动物组织样品RNA的抽提
动物组织样品RNA的抽提最基本的要素是防止RNA在抽提过程中降解,以及尽可能得到最高的RNA抽提效率。以下介绍我们实验室认为最符合以上两个要素的抽提方法。
一、实验材料:
Trizol试剂
研钵,匀浆器,镊子,铝箔都高温灭菌即可;
二、具体过程:
1、样品在离体后应迅速冷冻在液氮中,若是比较大块的组织,要尽量把组织剪切成黄豆大小的块,使液氮迅速渗透到组织内部而防止组织内部的RNA降解。组织用铝箔包好或放入冻存管中,并做好记号,注意不要把记号写在纸上,以防纸被组织的血水渗透而导致记号模糊。可以把铝箔放入纱布袋并储存在液氮中。
2、在抽提RNA前,先把研钵预冷,往研钵内反复加入液氮,至少4-5次,使研钵充分预冷。从液氮罐中取出样本后,把组织块放入已预冷的研钵中进行研磨,边研磨边加液氮(图1),整个过程都不要使液氮挥干。一次研磨的组织块重量不要超过300mg。
图1 用研钵在液氮中把样品研成粉末
3、研磨到组织样品成粉末状后(一般需要8-10min的研磨过程),在液氮基本挥发完时,在每个研钵中加2-3ml Trizol试剂。由于此时研钵很冷,Trizol加入后会冻结成固体状(图2)。可以继续研磨此固体成粉末(图3),随着研钵温度回升到室温,固体状的Trizol逐步回复到液体状态(图4),此时,若发现液体很粘,研杵能牵起丝状物,说明Trizol的量太少,需在此步继续补加Trizol。若Trizol的量过少,会导致抽提的RNA中有较多的基因组DNA污染。由于Trizol试剂中含有强烈的RNA酶抑制剂,因此组织样品和Trizol充分研磨混匀后就不用担心RNA的降解了。

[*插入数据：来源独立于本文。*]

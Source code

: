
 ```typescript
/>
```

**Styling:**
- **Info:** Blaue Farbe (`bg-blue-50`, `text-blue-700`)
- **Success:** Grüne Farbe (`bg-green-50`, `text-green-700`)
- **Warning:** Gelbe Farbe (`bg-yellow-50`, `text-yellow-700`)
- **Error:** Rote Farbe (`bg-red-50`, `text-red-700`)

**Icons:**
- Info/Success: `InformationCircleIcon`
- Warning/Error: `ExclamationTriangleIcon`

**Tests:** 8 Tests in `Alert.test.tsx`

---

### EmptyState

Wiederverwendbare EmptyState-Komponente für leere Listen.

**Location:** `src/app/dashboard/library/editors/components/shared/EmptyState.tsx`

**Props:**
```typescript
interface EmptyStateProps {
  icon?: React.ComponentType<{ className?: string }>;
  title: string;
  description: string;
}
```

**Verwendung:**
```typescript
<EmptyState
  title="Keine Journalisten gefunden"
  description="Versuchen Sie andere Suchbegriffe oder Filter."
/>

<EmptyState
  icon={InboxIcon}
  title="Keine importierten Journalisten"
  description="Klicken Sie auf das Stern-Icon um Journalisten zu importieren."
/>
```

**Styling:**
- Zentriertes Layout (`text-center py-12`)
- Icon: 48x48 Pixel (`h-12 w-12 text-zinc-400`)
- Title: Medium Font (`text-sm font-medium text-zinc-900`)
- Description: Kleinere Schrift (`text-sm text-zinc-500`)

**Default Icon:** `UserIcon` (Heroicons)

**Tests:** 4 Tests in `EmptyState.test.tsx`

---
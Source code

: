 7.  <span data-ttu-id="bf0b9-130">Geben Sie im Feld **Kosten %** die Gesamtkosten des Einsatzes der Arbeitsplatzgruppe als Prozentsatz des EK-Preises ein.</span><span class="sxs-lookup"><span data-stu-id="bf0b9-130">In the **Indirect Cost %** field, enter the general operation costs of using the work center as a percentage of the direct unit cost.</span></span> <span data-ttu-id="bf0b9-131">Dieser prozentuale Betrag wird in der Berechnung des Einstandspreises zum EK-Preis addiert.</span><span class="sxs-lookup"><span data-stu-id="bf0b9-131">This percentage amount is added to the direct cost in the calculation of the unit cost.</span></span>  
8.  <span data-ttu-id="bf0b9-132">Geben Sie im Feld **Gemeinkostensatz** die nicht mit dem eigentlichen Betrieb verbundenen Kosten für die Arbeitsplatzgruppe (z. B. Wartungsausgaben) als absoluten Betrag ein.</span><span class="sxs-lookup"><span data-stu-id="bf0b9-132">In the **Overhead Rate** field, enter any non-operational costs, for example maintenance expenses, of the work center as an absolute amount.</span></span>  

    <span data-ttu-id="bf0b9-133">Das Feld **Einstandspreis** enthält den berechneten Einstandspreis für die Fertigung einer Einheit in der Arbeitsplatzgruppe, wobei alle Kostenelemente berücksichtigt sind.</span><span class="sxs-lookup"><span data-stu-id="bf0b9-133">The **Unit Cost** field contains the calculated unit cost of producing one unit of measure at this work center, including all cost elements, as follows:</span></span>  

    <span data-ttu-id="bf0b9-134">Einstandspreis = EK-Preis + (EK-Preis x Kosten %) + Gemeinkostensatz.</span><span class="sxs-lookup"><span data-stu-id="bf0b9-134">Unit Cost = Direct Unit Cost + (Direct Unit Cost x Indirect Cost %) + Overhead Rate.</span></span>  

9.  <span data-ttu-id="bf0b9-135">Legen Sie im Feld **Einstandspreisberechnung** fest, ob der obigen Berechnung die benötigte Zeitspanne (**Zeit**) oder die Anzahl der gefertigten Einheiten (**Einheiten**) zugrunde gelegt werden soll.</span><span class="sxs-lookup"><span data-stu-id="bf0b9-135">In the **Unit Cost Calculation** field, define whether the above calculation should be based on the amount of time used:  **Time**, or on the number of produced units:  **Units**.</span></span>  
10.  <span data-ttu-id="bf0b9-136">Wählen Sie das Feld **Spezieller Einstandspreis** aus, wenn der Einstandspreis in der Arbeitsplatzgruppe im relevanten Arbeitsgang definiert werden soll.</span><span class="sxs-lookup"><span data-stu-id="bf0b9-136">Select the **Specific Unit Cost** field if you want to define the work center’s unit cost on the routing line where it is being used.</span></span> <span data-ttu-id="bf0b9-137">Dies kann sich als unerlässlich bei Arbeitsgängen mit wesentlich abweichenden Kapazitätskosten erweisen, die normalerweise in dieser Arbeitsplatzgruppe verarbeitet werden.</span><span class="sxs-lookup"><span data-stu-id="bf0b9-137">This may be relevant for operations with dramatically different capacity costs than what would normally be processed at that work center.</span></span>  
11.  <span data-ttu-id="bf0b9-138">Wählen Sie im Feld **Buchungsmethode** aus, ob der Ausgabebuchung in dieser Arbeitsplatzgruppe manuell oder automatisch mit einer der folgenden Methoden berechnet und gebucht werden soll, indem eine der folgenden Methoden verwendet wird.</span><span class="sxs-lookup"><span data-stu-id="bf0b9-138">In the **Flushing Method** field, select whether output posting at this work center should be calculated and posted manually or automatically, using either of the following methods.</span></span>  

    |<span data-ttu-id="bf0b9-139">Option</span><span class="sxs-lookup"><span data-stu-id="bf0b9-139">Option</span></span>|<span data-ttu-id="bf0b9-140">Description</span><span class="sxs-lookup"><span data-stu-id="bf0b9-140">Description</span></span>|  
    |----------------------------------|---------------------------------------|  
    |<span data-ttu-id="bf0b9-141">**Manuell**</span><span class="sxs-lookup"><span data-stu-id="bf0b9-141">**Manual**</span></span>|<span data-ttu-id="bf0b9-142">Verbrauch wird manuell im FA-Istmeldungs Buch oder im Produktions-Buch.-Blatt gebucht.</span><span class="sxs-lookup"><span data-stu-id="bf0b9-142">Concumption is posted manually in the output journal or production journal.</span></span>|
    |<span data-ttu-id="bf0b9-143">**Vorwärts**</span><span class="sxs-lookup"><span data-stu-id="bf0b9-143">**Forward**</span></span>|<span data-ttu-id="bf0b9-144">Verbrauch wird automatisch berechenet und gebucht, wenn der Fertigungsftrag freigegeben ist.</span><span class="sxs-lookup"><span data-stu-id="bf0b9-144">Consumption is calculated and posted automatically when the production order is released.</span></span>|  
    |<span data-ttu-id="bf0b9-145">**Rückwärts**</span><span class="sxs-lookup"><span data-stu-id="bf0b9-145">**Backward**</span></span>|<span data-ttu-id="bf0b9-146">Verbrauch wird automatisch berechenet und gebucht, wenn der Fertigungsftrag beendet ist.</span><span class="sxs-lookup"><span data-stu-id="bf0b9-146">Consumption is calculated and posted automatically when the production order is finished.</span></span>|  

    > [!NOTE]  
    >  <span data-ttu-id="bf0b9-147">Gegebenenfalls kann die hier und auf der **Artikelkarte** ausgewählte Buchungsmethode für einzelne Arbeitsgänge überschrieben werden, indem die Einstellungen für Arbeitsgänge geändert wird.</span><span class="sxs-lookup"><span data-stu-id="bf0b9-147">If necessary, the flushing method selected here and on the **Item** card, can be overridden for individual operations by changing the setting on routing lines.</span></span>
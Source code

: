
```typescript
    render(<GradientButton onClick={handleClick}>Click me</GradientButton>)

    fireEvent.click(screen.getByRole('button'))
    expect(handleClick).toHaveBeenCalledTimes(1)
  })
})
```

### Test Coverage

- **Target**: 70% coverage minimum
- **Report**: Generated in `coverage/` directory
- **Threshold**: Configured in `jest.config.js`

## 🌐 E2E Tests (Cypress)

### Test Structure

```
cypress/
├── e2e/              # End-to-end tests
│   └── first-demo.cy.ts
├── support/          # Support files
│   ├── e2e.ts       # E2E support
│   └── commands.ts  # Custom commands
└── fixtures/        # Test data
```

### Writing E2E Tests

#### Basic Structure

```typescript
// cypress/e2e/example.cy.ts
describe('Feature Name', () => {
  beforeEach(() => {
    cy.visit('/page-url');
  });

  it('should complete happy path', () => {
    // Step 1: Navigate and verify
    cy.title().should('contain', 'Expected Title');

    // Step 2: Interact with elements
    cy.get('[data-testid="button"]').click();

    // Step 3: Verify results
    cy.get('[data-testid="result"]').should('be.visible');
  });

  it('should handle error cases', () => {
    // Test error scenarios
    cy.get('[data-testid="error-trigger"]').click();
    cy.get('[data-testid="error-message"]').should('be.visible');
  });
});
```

图2 在冰冷的研钵中加入Trizol试剂后 图3 继续把成固体状的Trizol进行研磨 ,Trizol试剂会冻结成固体
图4 随着研钵的温度回复到室温,Trizol试剂逐步又变为液体
4、把此Trizol试剂转移到玻璃匀浆器中,再进一步匀浆3-5min(图5)。
图5 Trizol试剂转移到玻璃匀浆器中,再进一步匀浆
5、再把Trizol试剂转移到1.5ml离心管中(图6),后续可以按照Trizol试剂的标准操作抽提总RNA。
图6 把Trizol试剂转移到1.5ml的离心管中
说明:
1、研磨,匀浆过程中使用过的器具放入八四消毒液中浸泡消毒一天后,再用洗涤灵洗刷干净晾干后泡酸过夜,洗刷晾干后包上铝箔高压灭菌后,180℃烘烤4小时以备下次使用。
2、此方法看上去过程虽然比较繁琐,但得到的RNA质量好,抽提的RNA量比其他方法要高,比如米粒大的胃镜标本平均能提出约10 g总RNA,足够做一张人22K全基因组芯片了。得到的RNA的电泳检测图片如图7。 3、另外在我们的工作中,接触到一些用户在取了组织后,马上冻到-70℃冰箱来保存,然后提取RNA做反转录,这样的样品中RNA往往有较大的降解,用来做一些基因的RT-PCR还可以,但若做芯片工作就不行了。要尽量先液氮速冻。
图7 用以上方法抽提胃镜标本的RNA甲醛变性胶电泳图